Traditionis Custodes: Schneider widerspricht Zen
Zen bezweifelt jedoch, dass Franziskus sich dessen "voll bewusst" sei, beschuldigt sein [berühmtes] "Umfeld" und vertritt die These, dass die Initiative für TC von der “Römischen Kurie" ausging, insbesondere von Kardinal Parolin ("Ich glaube nicht, dass das direkt vom Heiligen Vater kam."). Zen möchte Franziskus fragen, was er über diesen "Großangriff" auf die Messe denke.
Bischof Schneider antwortete Zen in der gleichen Konferenz, dass TC ein päpstliches Dokument sei, von Franziskus unterschrieben ist und einen persönlichen Begleitbrief enthält: "Wir müssen akzeptieren, dass es ein Dokument des Papstes ist."

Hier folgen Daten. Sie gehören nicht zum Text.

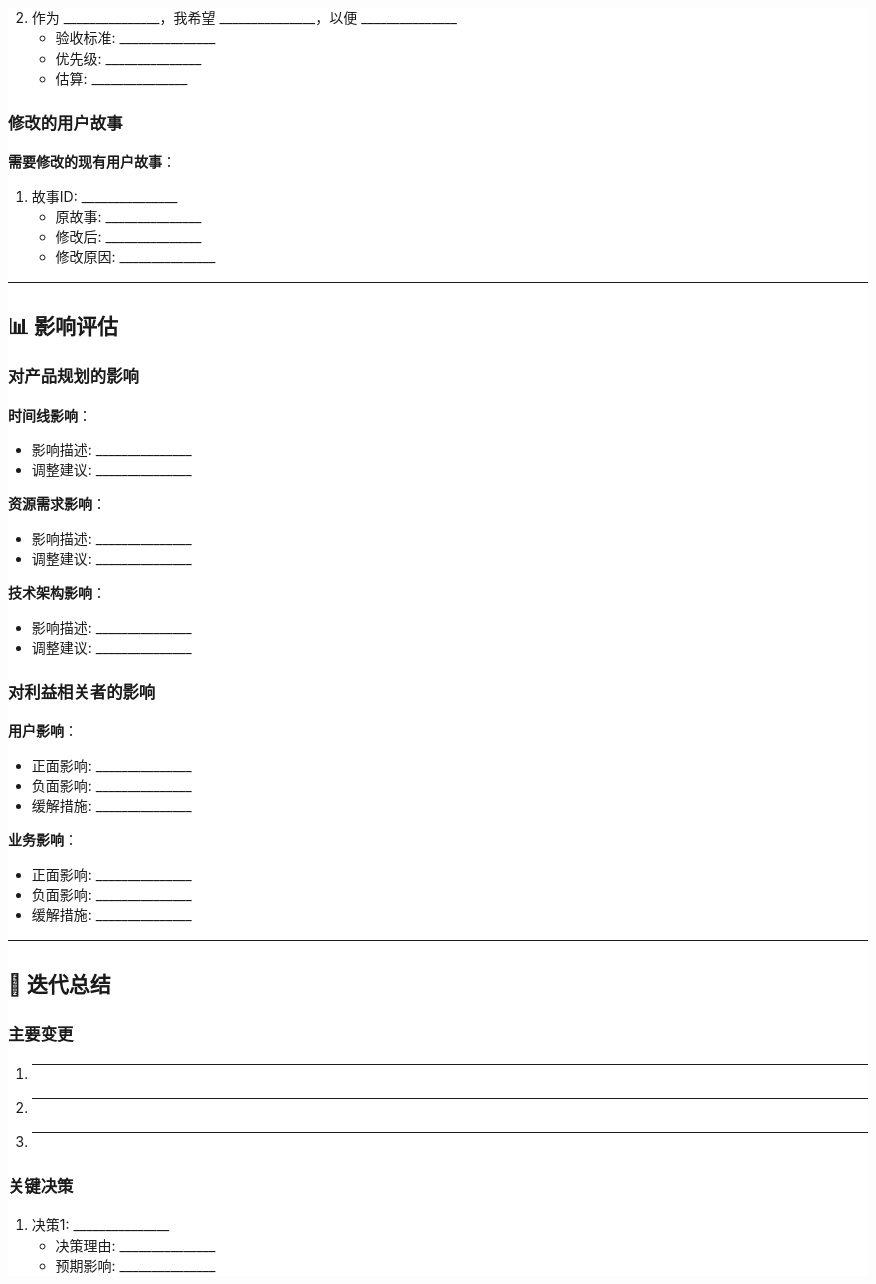 2. 作为 _______________，我希望 _______________，以便 _______________
   - 验收标准: _______________
   - 优先级: _______________
   - 估算: _______________

### 修改的用户故事
**需要修改的现有用户故事**：
1. 故事ID: _______________
   - 原故事: _______________
   - 修改后: _______________
   - 修改原因: _______________

---

## 📊 影响评估

### 对产品规划的影响
**时间线影响**：
- 影响描述: _______________
- 调整建议: _______________

**资源需求影响**：
- 影响描述: _______________
- 调整建议: _______________

**技术架构影响**：
- 影响描述: _______________
- 调整建议: _______________

### 对利益相关者的影响
**用户影响**：
- 正面影响: _______________
- 负面影响: _______________
- 缓解措施: _______________

**业务影响**：
- 正面影响: _______________
- 负面影响: _______________
- 缓解措施: _______________

---

## 🔄 迭代总结

### 主要变更
1. _______________
2. _______________
3. _______________

### 关键决策
1. 决策1: _______________
   - 决策理由: _______________
   - 预期影响: _______________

Für Schneider ist es nicht hilfreich, über Franziskus' angebliche Berater zu spekulieren. Vielmehr äußerte er Bedenken über den Inhalt von TC. Er ist der Meinung, dass die kategorische Ablehnung des Römischen Ritus durch TC eine Ablehnung der Tradition selbst sei, und betont, dass Franziskus eine "Vielfalt der Religionen" begrüßt, obwohl es nur eine von Gott gewollte Religion - die Kirche - gibt, während er gleichzeitig eine liturgische Vielfalt in der Kirche ablehne.

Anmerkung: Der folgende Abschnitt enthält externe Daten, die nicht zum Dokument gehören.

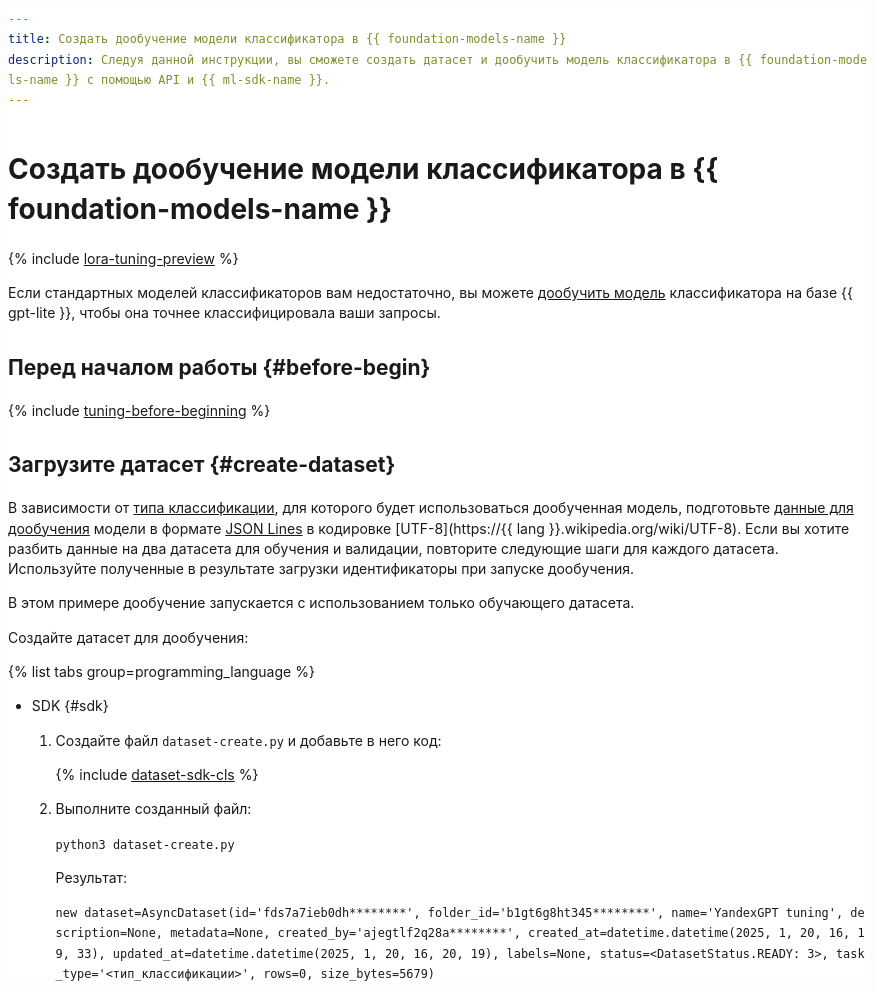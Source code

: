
 ```yaml
---
title: Создать дообучение модели классификатора в {{ foundation-models-name }}
description: Следуя данной инструкции, вы сможете создать датасет и дообучить модель классификатора в {{ foundation-models-name }} с помощью API и {{ ml-sdk-name }}.
---
```


# Создать дообучение модели классификатора в {{ foundation-models-name }}

{% include [lora-tuning-preview](../../../_includes/foundation-models/lora-tuning-preview.md) %}

Если стандартных моделей классификаторов вам недостаточно, вы можете [дообучить модель](../../concepts/tuning/index.md) классификатора на базе {{ gpt-lite }}, чтобы она точнее классифицировала ваши запросы.

## Перед началом работы {#before-begin}

{% include [tuning-before-beginning](../../../_includes/foundation-models/tuning-before-beginning.md) %}

## Загрузите датасет {#create-dataset}

В зависимости от [типа классификации](../../concepts/classifier/index.md), для которого будет использоваться дообученная модель, подготовьте [данные для дообучения](../../concepts/tuning/classifier#data) модели в формате [JSON Lines](https://jsonlines.org/) в кодировке [UTF-8](https://{{ lang }}.wikipedia.org/wiki/UTF-8). Если вы хотите разбить данные на два датасета для обучения и валидации, повторите следующие шаги для каждого датасета. Используйте полученные в результате загрузки идентификаторы при запуске дообучения.

В этом примере дообучение запускается с использованием только обучающего датасета. 

Создайте датасет для дообучения:

{% list tabs group=programming_language %}

- SDK {#sdk}

  1. Создайте файл `dataset-create.py` и добавьте в него код:

     {% include [dataset-sdk-cls](../../../_includes/foundation-models/examples/dataset-sdk-cls.md) %}

  1. Выполните созданный файл:

     ```bash
     python3 dataset-create.py
     ```

     Результат:

     ```text
     new dataset=AsyncDataset(id='fds7a7ieb0dh********', folder_id='b1gt6g8ht345********', name='YandexGPT tuning', description=None, metadata=None, created_by='ajegtlf2q28a********', created_at=datetime.datetime(2025, 1, 20, 16, 19, 33), updated_at=datetime.datetime(2025, 1, 20, 16, 20, 19), labels=None, status=<DatasetStatus.READY: 3>, task_type='<тип_классификации>', rows=0, size_bytes=5679)
     ```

"Schon innerhalb der Neuen Messe gibt es eine Vielfalt von Zelebrationsformen", sagte Schneider. Der New Yorker Historiker John Rao ergänzt, dass es nicht nur einen Neuen Messritus gebe, "sondern 1000 Riten, eine Million verschiedene Arten von Novus Ordo Riten, einen anderen Ritus in jeder Kirche".